##### Supplied entries

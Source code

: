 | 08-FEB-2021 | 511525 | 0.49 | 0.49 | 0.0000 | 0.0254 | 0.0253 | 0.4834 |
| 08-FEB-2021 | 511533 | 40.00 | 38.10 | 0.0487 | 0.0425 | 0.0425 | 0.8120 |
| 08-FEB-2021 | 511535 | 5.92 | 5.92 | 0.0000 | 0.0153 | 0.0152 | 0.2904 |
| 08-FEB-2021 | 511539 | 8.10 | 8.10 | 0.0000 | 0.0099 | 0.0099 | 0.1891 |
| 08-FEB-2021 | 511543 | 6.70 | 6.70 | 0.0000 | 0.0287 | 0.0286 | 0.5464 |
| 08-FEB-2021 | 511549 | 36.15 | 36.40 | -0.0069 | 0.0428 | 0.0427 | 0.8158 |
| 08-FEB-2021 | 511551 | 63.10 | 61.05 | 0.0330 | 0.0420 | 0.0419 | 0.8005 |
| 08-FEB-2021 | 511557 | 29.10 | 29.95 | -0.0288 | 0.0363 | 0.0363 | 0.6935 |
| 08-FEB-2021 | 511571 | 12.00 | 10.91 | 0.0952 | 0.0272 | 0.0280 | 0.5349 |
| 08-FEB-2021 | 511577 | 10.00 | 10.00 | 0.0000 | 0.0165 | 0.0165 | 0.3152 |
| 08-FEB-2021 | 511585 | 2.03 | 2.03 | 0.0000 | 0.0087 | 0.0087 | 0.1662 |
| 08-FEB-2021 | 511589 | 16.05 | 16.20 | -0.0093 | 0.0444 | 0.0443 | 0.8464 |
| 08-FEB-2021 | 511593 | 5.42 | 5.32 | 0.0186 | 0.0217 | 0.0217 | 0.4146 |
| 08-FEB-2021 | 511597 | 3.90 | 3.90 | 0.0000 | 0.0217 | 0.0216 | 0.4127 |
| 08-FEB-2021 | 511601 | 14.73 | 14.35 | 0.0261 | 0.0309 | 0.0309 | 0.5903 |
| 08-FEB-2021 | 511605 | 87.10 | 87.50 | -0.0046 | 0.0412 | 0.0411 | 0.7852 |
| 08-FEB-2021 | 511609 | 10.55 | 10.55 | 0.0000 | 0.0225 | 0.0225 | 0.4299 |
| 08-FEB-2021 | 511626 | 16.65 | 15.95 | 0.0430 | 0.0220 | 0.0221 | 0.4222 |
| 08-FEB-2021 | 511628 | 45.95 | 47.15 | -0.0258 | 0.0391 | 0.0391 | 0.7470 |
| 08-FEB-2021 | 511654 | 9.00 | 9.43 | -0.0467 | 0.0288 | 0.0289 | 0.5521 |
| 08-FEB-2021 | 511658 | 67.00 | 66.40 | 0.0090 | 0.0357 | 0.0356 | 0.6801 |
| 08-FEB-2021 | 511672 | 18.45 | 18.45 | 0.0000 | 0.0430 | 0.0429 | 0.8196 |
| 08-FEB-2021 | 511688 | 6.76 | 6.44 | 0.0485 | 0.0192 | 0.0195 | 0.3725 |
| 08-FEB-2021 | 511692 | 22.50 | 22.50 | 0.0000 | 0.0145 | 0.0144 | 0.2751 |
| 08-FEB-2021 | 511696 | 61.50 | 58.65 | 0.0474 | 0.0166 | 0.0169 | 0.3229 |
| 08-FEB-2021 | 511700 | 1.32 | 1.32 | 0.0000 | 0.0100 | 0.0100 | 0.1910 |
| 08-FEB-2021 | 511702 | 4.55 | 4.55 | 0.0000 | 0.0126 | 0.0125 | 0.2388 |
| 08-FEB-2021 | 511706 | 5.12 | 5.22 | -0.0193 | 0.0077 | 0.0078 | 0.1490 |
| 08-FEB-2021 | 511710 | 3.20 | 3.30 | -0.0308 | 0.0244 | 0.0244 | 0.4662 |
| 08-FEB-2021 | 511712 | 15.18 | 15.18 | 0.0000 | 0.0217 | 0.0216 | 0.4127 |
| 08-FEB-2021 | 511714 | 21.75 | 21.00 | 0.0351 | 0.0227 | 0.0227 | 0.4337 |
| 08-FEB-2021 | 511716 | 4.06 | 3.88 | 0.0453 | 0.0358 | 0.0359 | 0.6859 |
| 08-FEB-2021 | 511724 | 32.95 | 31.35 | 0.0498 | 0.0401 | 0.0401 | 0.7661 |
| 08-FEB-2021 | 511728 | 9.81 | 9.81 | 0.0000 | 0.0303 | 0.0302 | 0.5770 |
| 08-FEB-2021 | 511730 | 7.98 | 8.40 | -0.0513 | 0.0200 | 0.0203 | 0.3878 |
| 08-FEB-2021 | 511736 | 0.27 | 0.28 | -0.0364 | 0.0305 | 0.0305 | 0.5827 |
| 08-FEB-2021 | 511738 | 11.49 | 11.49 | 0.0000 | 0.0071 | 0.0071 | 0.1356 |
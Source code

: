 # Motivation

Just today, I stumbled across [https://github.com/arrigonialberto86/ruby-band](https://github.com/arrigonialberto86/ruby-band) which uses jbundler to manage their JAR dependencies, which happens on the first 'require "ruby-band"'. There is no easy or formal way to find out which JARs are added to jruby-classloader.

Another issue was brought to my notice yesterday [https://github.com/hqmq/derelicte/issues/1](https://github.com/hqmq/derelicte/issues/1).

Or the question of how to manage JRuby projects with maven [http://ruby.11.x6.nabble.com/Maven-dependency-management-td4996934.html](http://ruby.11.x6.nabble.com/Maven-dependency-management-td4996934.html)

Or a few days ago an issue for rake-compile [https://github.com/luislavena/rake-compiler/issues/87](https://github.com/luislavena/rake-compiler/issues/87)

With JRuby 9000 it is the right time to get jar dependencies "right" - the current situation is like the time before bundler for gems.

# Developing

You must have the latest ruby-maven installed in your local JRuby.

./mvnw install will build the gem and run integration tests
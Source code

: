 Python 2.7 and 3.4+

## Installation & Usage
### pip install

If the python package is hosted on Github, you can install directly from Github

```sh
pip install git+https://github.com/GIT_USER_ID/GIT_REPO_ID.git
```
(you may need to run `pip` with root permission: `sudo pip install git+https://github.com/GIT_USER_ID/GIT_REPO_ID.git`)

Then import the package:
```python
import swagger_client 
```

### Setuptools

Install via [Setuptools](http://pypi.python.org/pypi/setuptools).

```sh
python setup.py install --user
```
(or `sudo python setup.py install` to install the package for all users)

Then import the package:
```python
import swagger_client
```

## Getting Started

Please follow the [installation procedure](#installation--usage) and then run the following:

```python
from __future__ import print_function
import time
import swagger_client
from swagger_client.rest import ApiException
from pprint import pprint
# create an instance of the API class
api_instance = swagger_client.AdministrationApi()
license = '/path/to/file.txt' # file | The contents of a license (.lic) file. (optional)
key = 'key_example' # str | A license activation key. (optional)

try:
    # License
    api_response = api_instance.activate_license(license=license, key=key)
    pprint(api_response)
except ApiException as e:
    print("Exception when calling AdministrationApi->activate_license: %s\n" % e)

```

##########

Exercise description: Exactly reproduce all of the entries above.

Solution for this problem:
Source code

: | 08-FEB-2021 | 511525 | 0.49 | 0.49 | 0.0000 | 0.0254 | 0.0253 | 0.4834 |
| 08-FEB-2021 | 511533 | 40.00 | 38.10 | 0.0487 | 0.0425 | 0.0425 | 0.8120 |
| 08-FEB-2021 | 511535 | 5.92 | 5.92 | 0.0000 | 0.0153 | 0.0152 | 0.2904 |
| 08-FEB-2021 | 511539 | 8.10 | 8.10 | 0.0000 | 0.0099 | 0.0099 | 0.1891 |
| 08-FEB-2021 | 511543 | 6.70 | 6.70 | 0.0000 | 0.0287 | 0.0286 | 0.5464 |
| 08-FEB-2021 | 511549 | 36.15 | 36.40 | -0.0069 | 0.0428 | 0.0427 | 0.8158 |
| 08-FEB-2021 | 511551 | 63.10 | 61.05 | 0.0330 | 0.0420 | 0.0419 | 0.8005 |
| 08-FEB-2021 | 511557 | 29.10 | 29.95 | -0.0288 | 0.0363 | 0.0363 | 0.6935 |
| 08-FEB-2021 | 511571 | 12.00 | 10.91 | 0.0952 | 0.0272 | 0.0280 | 0.5349 |
| 08-FEB-2021 | 511577 | 10.00 | 10.00 | 0.0000 | 0.0165 | 0.0165 | 0.3152 |
| 08-FEB-2021 | 511585 | 2.03 | 2.03 | 0.0000 | 0.0087 | 0.0087 | 0.1662 |
| 08-FEB-2021 | 511589 | 16.05 | 16.20 | -0.0093 | 0.0444 | 0.0443 | 0.8464 |
| 08-FEB-2021 | 511593 | 5.42 | 5.32 | 0.0186 | 0.0217 | 0.0217 | 0.4146 |
| 08-FEB-2021 | 511597 | 3.90 | 3.90 | 0.0000 | 0.0217 | 0.0216 | 0.4127 |
| 08-FEB-2021 | 511601 | 14.73 | 14.35 | 0.0261 | 0.0309 | 0.0309 | 0.5903 |
| 08-FEB-2021 | 511605 | 87.10 | 87.50 | -0.0046 | 0.0412 | 0.0411 | 0.7852 |
| 08-FEB-2021 | 511609 | 10.55 | 10.55 | 0.0000 | 0.0225 | 0.0225 | 0.4299 |
| 08-FEB-2021 | 511626 | 16.65 | 15.95 | 0.0430 | 0.0220 | 0.0221 | 0.4222 |
| 08-FEB-2021 | 511628 | 45.95 | 47.15 | -0.0258 | 0.0391 | 0.0391 | 0.7470 |
| 08-FEB-2021 | 511654 | 9.00 | 9.43 | -0.0467 | 0.0288 | 0.0289 | 0.5521 |
| 08-FEB-2021 | 511658 | 67.00 | 66.40 | 0.0090 | 0.0357 | 0.0356 | 0.6801 |
| 08-FEB-2021 | 511672 | 18.45 | 18.45 | 0.0000 | 0.0430 | 0.0429 | 0.8196 |
| 08-FEB-2021 | 511688 | 6.76 | 6.44 | 0.0485 | 0.0192 | 0.0195 | 0.3725 |
| 08-FEB-2021 | 511692 | 22.50 | 22.50 | 0.0000 | 0.0145 | 0.0144 | 0.2751 |
| 08-FEB-2021 | 511696 | 61.50 | 58.65 | 0.0474 | 0.0166 | 0.0169 | 0.3229 |
| 08-FEB-2021 | 511700 | 1.32 | 1.32 | 0.0000 | 0.0100 | 0.0100 | 0.1910 |
| 08-FEB-2021 | 511702 | 4.55 | 4.55 | 0.0000 | 0.0126 | 0.0125 | 0.2388 |
| 08-FEB-2021 | 511706 | 5.12 | 5.22 | -0.0193 | 0.0077 | 0.0078 | 0.1490 |
| 08-FEB-2021 | 511710 | 3.20 | 3.30 | -0.0308 | 0.0244 | 0.0244 | 0.4662 |
| 08-FEB-2021 | 511712 | 15.18 | 15.18 | 0.0000 | 0.0217 | 0.0216 | 0.4127 |
| 08-FEB-2021 | 511714 | 21.75 | 21.00 | 0.0351 | 0.0227 | 0.0227 | 0.4337 |
| 08-FEB-2021 | 511716 | 4.06 | 3.88 | 0.0453 | 0.0358 | 0.0359 | 0.6859 |
| 08-FEB-2021 | 511724 | 32.95 | 31.35 | 0.0498 | 0.0401 | 0.0401 | 0.7661 |
| 08-FEB-2021 | 511728 | 9.81 | 9.81 | 0.0000 | 0.0303 | 0.0302 | 0.5770 |
| 08-FEB-2021 | 511730 | 7.98 | 8.40 | -0.0513 | 0.0200 | 0.0203 | 0.3878 |
| 08-FEB-2021 | 511736 | 0.27 | 0.28 | -0.0364 | 0.0305 | 0.0305 | 0.5827 |
| 08-FEB-2021 | 511738 | 11.49 | 11.49 | 0.0000 | 0.0071 | 0.0071 | 0.1356 |
Source code

: # Motivation

Just today, I stumbled across [https://github.com/arrigonialberto86/ruby-band](https://github.com/arrigonialberto86/ruby-band) which uses jbundler to manage their JAR dependencies, which happens on the first 'require "ruby-band"'. There is no easy or formal way to find out which JARs are added to jruby-classloader.

Another issue was brought to my notice yesterday [https://github.com/hqmq/derelicte/issues/1](https://github.com/hqmq/derelicte/issues/1).

Or the question of how to manage JRuby projects with maven [http://ruby.11.x6.nabble.com/Maven-dependency-management-td4996934.html](http://ruby.11.x6.nabble.com/Maven-dependency-management-td4996934.html)

Or a few days ago an issue for rake-compile [https://github.com/luislavena/rake-compiler/issues/87](https://github.com/luislavena/rake-compiler/issues/87)

With JRuby 9000 it is the right time to get jar dependencies "right" - the current situation is like the time before bundler for gems.

# Developing

You must have the latest ruby-maven installed in your local JRuby.

./mvnw install will build the gem and run integration tests
Source code

: Python 2.7 and 3.4+

## Installation & Usage
### pip install

If the python package is hosted on Github, you can install directly from Github

```sh
pip install git+https://github.com/GIT_USER_ID/GIT_REPO_ID.git
```
(you may need to run `pip` with root permission: `sudo pip install git+https://github.com/GIT_USER_ID/GIT_REPO_ID.git`)

Then import the package:
```python
import swagger_client 
```

### Setuptools

Install via [Setuptools](http://pypi.python.org/pypi/setuptools).

```sh
python setup.py install --user
```
(or `sudo python setup.py install` to install the package for all users)

Then import the package:
```python
import swagger_client
```

## Getting Started

Please follow the [installation procedure](#installation--usage) and then run the following:

```python
from __future__ import print_function
import time
import swagger_client
from swagger_client.rest import ApiException
from pprint import pprint
# create an instance of the API class
api_instance = swagger_client.AdministrationApi()
license = '/path/to/file.txt' # file | The contents of a license (.lic) file. (optional)
key = 'key_example' # str | A license activation key. (optional)

try:
    # License
    api_response = api_instance.activate_license(license=license, key=key)
    pprint(api_response)
except ApiException as e:
    print("Exception when calling AdministrationApi->activate_license: %s\n" % e)

```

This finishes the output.